The challenge of space heating

It’s a lot easier to reduce electricity use than gas use. That’s something I’ve been mulling over during January and February as I try and reduce our overall carbon footprint. With electricity, the quick wins are better known – energy saving light bulbs, efficient appliances, only boiling what you need in the kettle and so on. And all of that will make little difference to your carbon footprint if you’re on a 100% renewable energy tariff anyway.

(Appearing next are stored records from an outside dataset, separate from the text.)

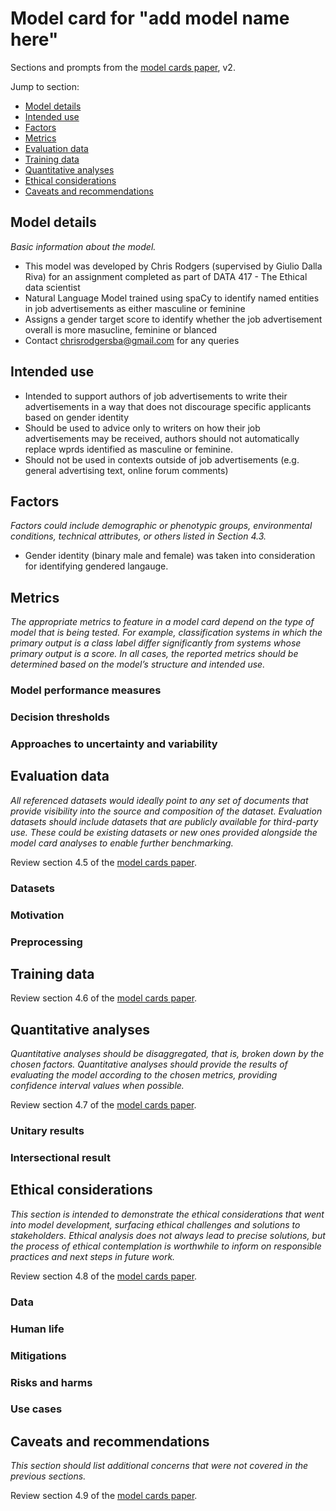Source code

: # Model card for "add model name here"

Sections and prompts from the [model cards paper](https://arxiv.org/abs/1810.03993), v2.

Jump to section:

- [Model details](#model-details)
- [Intended use](#intended-use)
- [Factors](#factors)
- [Metrics](#metrics)
- [Evaluation data](#evaluation-data)
- [Training data](#training-data)
- [Quantitative analyses](#quantitative-analyses)
- [Ethical considerations](#ethical-considerations)
- [Caveats and recommendations](#caveats-and-recommendations)

## Model details

_Basic information about the model._

- This model was developed by Chris Rodgers (supervised by Giulio Dalla Riva) for an assignment completed as part of DATA 417 - The Ethical data scientist
- Natural Language Model trained using spaCy to identify named entities in job advertisements as either masculine or feminine
- Assigns a gender target score to identify whether the job advertisement overall is more masucline, feminine or blanced
- Contact chrisrodgersba@gmail.com for any queries

## Intended use

- Intended to support authors of job advertisements to write their advertisements in a way that does not discourage specific applicants based on gender identity
- Should be used to advice only to writers on how their job advertisements may be received, authors should not automatically replace wprds identified as masculine or feminine.
- Should not be used in contexts outside of job advertisements (e.g. general advertising text, online forum comments)

## Factors

_Factors could include demographic or phenotypic groups, environmental conditions, technical
attributes, or others listed in Section 4.3._

- Gender identity (binary male and female) was taken into consideration for identifying gendered langauge.

## Metrics

_The appropriate metrics to feature in a model card depend on the type of model that is being tested.
For example, classification systems in which the primary output is a class label differ significantly
from systems whose primary output is a score. In all cases, the reported metrics should be determined
based on the model’s structure and intended use._

### Model performance measures

### Decision thresholds

### Approaches to uncertainty and variability

## Evaluation data

_All referenced datasets would ideally point to any set of documents that provide visibility into the
source and composition of the dataset. Evaluation datasets should include datasets that are publicly
available for third-party use. These could be existing datasets or new ones provided alongside the model
card analyses to enable further benchmarking._

Review section 4.5 of the [model cards paper](https://arxiv.org/abs/1810.03993).

### Datasets

### Motivation

### Preprocessing

## Training data

Review section 4.6 of the [model cards paper](https://arxiv.org/abs/1810.03993).

## Quantitative analyses

_Quantitative analyses should be disaggregated, that is, broken down by the chosen factors. Quantitative
analyses should provide the results of evaluating the model according to the chosen metrics, providing
confidence interval values when possible._

Review section 4.7 of the [model cards paper](https://arxiv.org/abs/1810.03993).

### Unitary results

### Intersectional result

## Ethical considerations

_This section is intended to demonstrate the ethical considerations that went into model development,
surfacing ethical challenges and solutions to stakeholders. Ethical analysis does not always lead to
precise solutions, but the process of ethical contemplation is worthwhile to inform on responsible
practices and next steps in future work._

Review section 4.8 of the [model cards paper](https://arxiv.org/abs/1810.03993).

### Data

### Human life

### Mitigations

### Risks and harms

### Use cases

## Caveats and recommendations

_This section should list additional concerns that were not covered in the previous sections._

Review section 4.9 of the [model cards paper](https://arxiv.org/abs/1810.03993).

The bigger issue is heating, which for most of us in Britain is gas, used for both water and space heating. Here’s the breakdown, from a recent Climate Change Committee report on housing:

As a nation, 63% of household energy use goes to heating space. That’s because we have have shifted over the decades towards the comfort and convenience of central heating. The whole house is heated, even if the occupants are all in one room for the evening, watching television.

Part of heating Britain sustainably is going to be picking apart the idea of central heating. Not completely – nobody wants to go back to hearths and three-bar fires. But there are measures that that introduce more sophistication into the ‘one thermostat to rule them all’ default of older central heating systems. Thermostatic radiator controls allow users to turn individual radiators down or off. If you fit these, you can turn off the heating in a spare room and shut the door, for example.

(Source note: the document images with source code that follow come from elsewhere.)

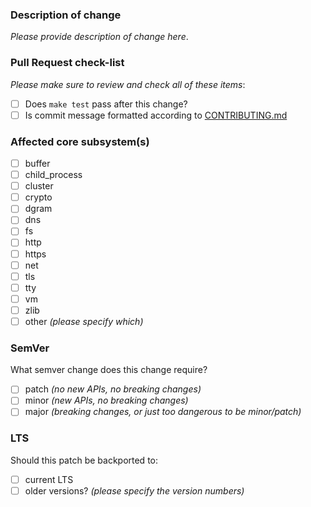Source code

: ### Description of change

_Please provide description of change here_.

### Pull Request check-list

_Please make sure to review and check all of these items_:

- [ ] Does `make test` pass after this change?
- [ ] Is commit message formatted according to [CONTRIBUTING.md][0]

### Affected core subsystem(s)

- [ ] buffer
- [ ] child_process
- [ ] cluster
- [ ] crypto
- [ ] dgram
- [ ] dns
- [ ] fs
- [ ] http
- [ ] https
- [ ] net
- [ ] tls
- [ ] tty
- [ ] vm
- [ ] zlib
- [ ] other _(please specify which)_

### SemVer

What semver change does this change require?

- [ ] patch _(no new APIs, no breaking changes)_
- [ ] minor _(new APIs, no breaking changes)_
- [ ] major _(breaking changes, or just too dangerous to be minor/patch)_

### LTS

Should this patch be backported to:

- [ ] current LTS
- [ ] older versions? _(please specify the version numbers)_

[0]: https://github.com/nodejs/node/blob/master/CONTRIBUTING.md#step-3-commit
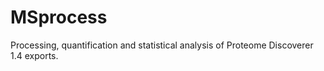 # MSprocess
Processing, quantification and statistical analysis of Proteome Discoverer 1.4 exports.
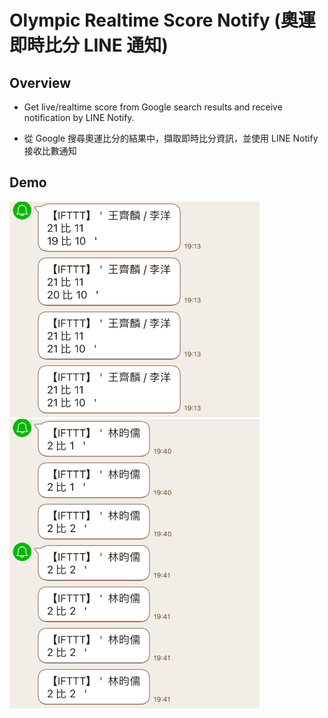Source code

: # Olympic Realtime Score Notify (奧運即時比分 LINE 通知)

## Overview

* Get live/realtime score from Google search results and receive notification by LINE Notify.

* 從 Google 搜尋奧運比分的結果中，擷取即時比分資訊，並使用 LINE Notify 接收比數通知

## Demo

<img src="./demo/notify_1.JPG" width=400>

<img src="./demo/notify_2.JPG" width=400>
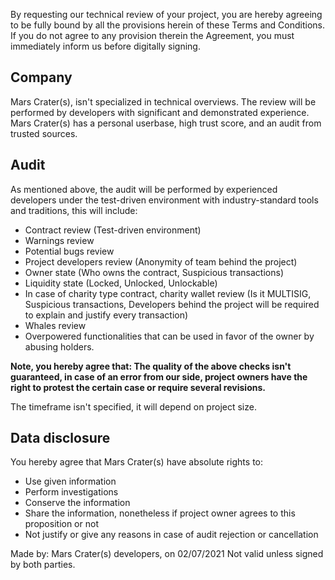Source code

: By requesting our technical review of your project, you are hereby agreeing to be fully bound by all the provisions herein of these Terms and Conditions. If you do not agree to any provision therein the Agreement, you must immediately inform us before digitally signing.

## Company

Mars Crater(s), isn't specialized in technical overviews. The review will be performed by developers with significant and demonstrated experience. Mars Crater(s) has a personal userbase, high trust score, and an audit from trusted sources. 

## Audit
As mentioned above, the audit will be performed by experienced developers under the test-driven environment with industry-standard tools and traditions, this will include:

- Contract review (Test-driven environment)
- Warnings review
- Potential bugs review
- Project developers review (Anonymity of team behind the project)
- Owner state (Who owns the contract, Suspicious transactions)
- Liquidity state (Locked, Unlocked, Unlockable)
- In case of charity type contract, charity wallet review (Is it MULTISIG, Suspicious transactions, Developers behind the project will be required to explain and justify every transaction)
- Whales review
- Overpowered functionalities that can be used in favor of the owner by abusing holders.

**Note, you hereby agree that: The quality of the above checks isn't guaranteed, in case of an error from our side, project owners have the right to protest the certain case or require several revisions.**

The timeframe isn't specified, it will depend on project size. 

## Data disclosure

You hereby agree that Mars Crater(s) have absolute rights to:

- Use given information
- Perform investigations
- Conserve the information 
- Share the information, nonetheless if project owner agrees to this proposition or not
- Not justify or give any reasons in case of audit rejection or cancellation

Made by: Mars Crater(s) developers, on 02/07/2021
Not valid unless signed by both parties.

That’s useful, but the way we use a house changes throughout the day, and most of us won’t be running around turning radiators on and off. That’s where smart heating controls can make a difference, creating heating zones that can be customised according to the time of day. We might warm the downstairs more during the day, and the upstairs more at night. For those with larger homes and rooms that aren’t used as much, that could make a big difference.

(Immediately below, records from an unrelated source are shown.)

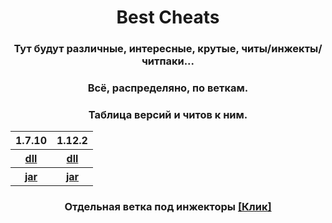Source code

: <h1 align="center">
Best Cheats
</h1>

<h3 align="center">
Тут будут различные, интересные, крутые, читы/инжекты/читпаки...
</h3>

<h3 align="center">
Всё, распределяно, по веткам.
</h3>

<h3 align="center">
Таблица версий и читов к ним.
</h3>
<table align="center">
  <tr>
    <th>1.7.10</th>
    <th>1.12.2</th>
  </tr>
  <tr>
    <th><a href="https://github.com/gravitlauncher-cheat/best-cheats/tree/1.7.10/dll">dll</a></th>
    <th><a href="https://github.com/gravitlauncher-cheat/best-cheats/tree/1.12.2/dll">dll</a></th>
  </tr>
  <tr>
    <th><a href="https://github.com/gravitlauncher-cheat/best-cheats/tree/1.7.10/jar">jar</a></th>
    <th><a href="https://github.com/gravitlauncher-cheat/best-cheats/tree/1.12.2/jar">jar</a></th>
  </tr>
</table>

<h3 align="center">
Отдельная ветка под инжекторы <a href="https://github.com/gravitlauncher-cheat/best-cheats/tree/injectors">[Клик]</a>
</h3>

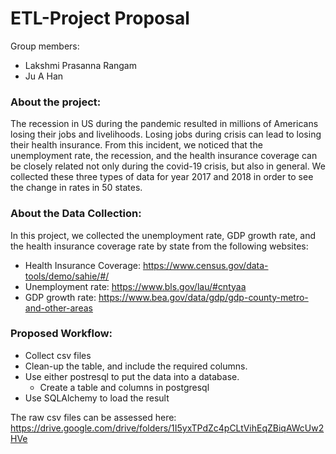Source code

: # ETL-Project Proposal

Group members:
* Lakshmi Prasanna Rangam
* Ju A Han

### About the project:
The recession in US during the pandemic resulted in millions of Americans losing their jobs and livelihoods. Losing jobs during crisis can lead to losing their health insurance. From this incident, we noticed that the unemployment rate, the recession, and the health insurance coverage can be closely related not only during the covid-19 crisis, but also in general. We collected these three types of data for year 2017 and 2018 in order to see the change in rates in 50 states.

### About the Data Collection:
In this project, we collected the unemployment rate, GDP growth rate, and the health insurance coverage rate by state from the following websites:
* Health Insurance Coverage: https://www.census.gov/data-tools/demo/sahie/#/
* Unemployment rate: https://www.bls.gov/lau/#cntyaa
* GDP growth rate: https://www.bea.gov/data/gdp/gdp-county-metro-and-other-areas

### Proposed Workflow:
* Collect csv files
* Clean-up the table, and include the required columns.
* Use either postresql to put the data into a database.
    * Create a table and columns in postgresql
* Use SQLAlchemy to load the result

The raw csv files can be assessed here: https://drive.google.com/drive/folders/1I5yxTPdZc4pCLtVihEqZBiqAWcUw2HVe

What are we doing ourselves? This year I’m trying to nudge our 1920s terraced house towards an A rating for efficiency, and over the last couple of months I’ve been thinking about heating. I’m creating a heating zone in the front room where we tend to be in the evening. I’ve just had it carpeted, somewhat reluctantly as I loved the wooden floor, to help keep prevent heat loss. I’ve re-hung some sliding doors to partition the front from the rest of the open-plan downstairs, and added thermal curtain linings.

I will at some point get smart heating controls, and there’s a bay window that would be much better with triple glazing. But that’s getting expensive, and I have to pay for external cladding first. There’s more wall than window, and it’s single brick. We’ll come to that later in the year.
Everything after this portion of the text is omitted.